### What the exercise asks
Reproduce verbatim the lines of the material below, starting at the line with "To Have** |" and ending at the line with "SimulationView | :black_square_button: |", both inclusive; skip the rest.
START Records supplied
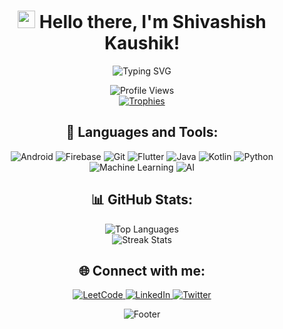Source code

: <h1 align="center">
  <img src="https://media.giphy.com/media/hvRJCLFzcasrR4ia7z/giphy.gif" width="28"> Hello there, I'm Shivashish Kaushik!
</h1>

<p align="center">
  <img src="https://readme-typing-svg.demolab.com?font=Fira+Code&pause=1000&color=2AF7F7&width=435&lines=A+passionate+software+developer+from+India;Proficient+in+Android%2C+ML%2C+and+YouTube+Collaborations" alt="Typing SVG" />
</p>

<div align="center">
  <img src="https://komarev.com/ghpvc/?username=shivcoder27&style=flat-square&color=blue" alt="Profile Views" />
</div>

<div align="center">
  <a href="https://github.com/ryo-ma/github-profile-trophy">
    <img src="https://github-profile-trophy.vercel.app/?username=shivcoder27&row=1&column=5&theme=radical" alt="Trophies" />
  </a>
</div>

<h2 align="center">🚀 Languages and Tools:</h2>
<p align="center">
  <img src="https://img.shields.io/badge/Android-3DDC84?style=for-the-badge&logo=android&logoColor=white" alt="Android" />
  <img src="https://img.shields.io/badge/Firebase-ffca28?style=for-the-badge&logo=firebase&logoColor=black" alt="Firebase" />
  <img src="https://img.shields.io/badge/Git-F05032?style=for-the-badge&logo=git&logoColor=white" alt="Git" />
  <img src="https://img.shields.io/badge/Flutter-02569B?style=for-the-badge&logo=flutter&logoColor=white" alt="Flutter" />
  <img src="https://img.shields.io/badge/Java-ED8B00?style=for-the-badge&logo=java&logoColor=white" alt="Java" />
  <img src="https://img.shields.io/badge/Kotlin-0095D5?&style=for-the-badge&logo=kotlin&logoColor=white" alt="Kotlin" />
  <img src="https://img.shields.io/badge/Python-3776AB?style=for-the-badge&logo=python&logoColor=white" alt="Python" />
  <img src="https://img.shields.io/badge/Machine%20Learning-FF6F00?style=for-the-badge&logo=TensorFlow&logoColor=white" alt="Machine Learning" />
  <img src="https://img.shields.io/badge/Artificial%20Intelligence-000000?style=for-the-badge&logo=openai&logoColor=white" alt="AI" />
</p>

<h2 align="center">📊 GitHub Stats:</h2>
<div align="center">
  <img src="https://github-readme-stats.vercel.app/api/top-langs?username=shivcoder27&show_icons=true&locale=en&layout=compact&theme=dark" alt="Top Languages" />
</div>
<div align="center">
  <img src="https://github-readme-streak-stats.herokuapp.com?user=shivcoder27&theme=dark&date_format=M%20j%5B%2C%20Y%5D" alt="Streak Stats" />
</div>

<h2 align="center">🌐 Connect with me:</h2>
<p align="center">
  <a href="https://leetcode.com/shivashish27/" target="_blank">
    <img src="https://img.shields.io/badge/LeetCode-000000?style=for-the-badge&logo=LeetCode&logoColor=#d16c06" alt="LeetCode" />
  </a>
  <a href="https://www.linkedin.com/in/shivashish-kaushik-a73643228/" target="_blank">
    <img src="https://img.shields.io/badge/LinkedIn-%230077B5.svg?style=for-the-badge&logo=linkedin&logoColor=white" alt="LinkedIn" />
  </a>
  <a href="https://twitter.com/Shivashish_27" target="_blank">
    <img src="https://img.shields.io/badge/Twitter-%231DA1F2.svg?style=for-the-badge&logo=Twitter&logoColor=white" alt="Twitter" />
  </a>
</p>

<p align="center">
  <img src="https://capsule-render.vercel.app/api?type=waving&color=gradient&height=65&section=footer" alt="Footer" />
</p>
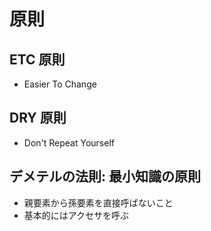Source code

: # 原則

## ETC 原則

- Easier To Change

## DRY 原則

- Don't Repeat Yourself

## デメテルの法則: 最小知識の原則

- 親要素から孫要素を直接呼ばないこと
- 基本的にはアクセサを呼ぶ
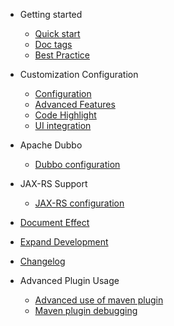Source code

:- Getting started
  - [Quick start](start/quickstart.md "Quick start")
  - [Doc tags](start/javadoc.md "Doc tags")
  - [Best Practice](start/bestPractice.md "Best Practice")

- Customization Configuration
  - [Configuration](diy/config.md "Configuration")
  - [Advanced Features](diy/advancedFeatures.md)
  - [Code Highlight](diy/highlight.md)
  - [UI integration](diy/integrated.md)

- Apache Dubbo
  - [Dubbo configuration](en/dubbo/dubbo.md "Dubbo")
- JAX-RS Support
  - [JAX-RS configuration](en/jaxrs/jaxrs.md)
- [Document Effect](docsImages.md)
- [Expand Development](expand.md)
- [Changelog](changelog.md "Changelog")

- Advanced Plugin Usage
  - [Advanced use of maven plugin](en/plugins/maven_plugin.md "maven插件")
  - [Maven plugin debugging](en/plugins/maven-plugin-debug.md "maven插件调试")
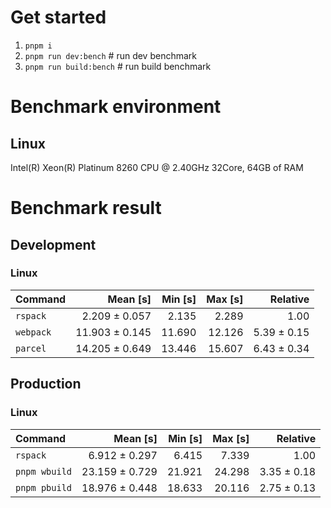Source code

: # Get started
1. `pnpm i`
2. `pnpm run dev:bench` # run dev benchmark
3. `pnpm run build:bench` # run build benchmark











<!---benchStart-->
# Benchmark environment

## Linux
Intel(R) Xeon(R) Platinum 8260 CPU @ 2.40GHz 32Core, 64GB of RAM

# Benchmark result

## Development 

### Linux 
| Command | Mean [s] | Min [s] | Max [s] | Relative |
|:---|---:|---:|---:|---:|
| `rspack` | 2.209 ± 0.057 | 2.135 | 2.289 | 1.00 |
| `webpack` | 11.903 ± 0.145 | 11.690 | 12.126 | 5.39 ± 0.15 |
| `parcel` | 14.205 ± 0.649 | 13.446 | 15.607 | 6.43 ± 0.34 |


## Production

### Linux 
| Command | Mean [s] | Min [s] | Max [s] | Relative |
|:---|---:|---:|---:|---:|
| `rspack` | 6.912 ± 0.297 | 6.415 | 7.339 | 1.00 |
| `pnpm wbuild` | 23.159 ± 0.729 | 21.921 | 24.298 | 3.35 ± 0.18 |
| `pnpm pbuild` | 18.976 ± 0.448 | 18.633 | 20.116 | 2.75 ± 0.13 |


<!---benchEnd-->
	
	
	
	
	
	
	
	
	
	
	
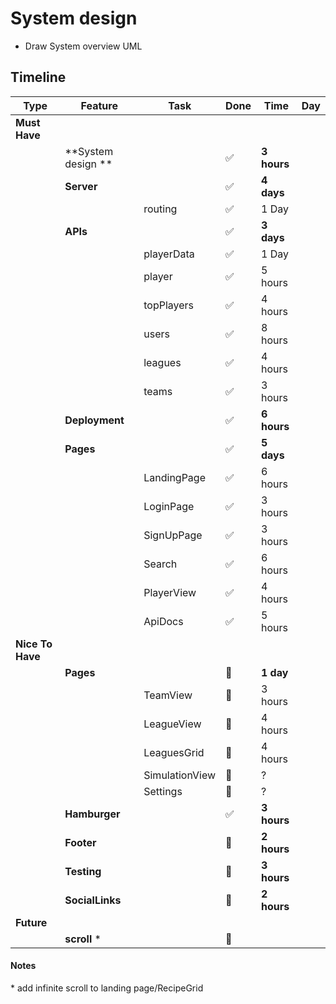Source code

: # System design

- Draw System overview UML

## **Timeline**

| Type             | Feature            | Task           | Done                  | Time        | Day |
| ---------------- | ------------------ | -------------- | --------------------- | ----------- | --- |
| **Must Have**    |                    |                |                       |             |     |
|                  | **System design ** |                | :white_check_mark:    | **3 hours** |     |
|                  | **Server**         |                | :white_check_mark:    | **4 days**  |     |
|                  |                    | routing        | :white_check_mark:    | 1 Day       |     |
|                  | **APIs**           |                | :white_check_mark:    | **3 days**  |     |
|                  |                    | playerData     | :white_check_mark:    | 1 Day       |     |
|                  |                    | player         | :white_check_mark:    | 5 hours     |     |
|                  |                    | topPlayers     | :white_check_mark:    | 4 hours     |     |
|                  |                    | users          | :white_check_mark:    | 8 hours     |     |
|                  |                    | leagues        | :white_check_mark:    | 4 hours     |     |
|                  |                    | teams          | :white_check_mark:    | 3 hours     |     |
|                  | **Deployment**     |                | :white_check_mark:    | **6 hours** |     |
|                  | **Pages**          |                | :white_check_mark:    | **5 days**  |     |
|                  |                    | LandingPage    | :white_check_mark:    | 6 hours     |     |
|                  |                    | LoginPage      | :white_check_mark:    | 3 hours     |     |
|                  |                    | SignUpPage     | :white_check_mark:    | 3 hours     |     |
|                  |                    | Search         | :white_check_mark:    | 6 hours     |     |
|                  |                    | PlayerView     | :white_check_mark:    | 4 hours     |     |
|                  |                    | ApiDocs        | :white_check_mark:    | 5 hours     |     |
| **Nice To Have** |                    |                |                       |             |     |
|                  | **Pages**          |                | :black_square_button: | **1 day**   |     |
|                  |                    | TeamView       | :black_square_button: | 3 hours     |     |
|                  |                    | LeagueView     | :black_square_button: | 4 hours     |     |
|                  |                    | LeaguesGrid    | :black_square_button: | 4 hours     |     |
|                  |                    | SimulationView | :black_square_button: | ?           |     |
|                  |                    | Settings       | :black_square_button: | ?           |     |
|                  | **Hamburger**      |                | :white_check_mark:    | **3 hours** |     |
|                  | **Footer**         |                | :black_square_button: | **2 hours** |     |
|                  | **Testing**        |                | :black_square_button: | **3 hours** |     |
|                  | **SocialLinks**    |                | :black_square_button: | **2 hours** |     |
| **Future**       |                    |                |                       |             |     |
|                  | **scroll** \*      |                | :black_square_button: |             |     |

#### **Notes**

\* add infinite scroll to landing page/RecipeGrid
END Records supplied
### Your solution
| **Nice To Have** |                    |                |                       |             |     |
|                  | **Pages**          |                | :black_square_button: | **1 day**   |     |
|                  |                    | TeamView       | :black_square_button: | 3 hours     |     |
|                  |                    | LeagueView     | :black_square_button: | 4 hours     |     |
|                  |                    | LeaguesGrid    | :black_square_button: | 4 hours     |     |
|                  |                    | SimulationView | :black_square_button: | ?           |     |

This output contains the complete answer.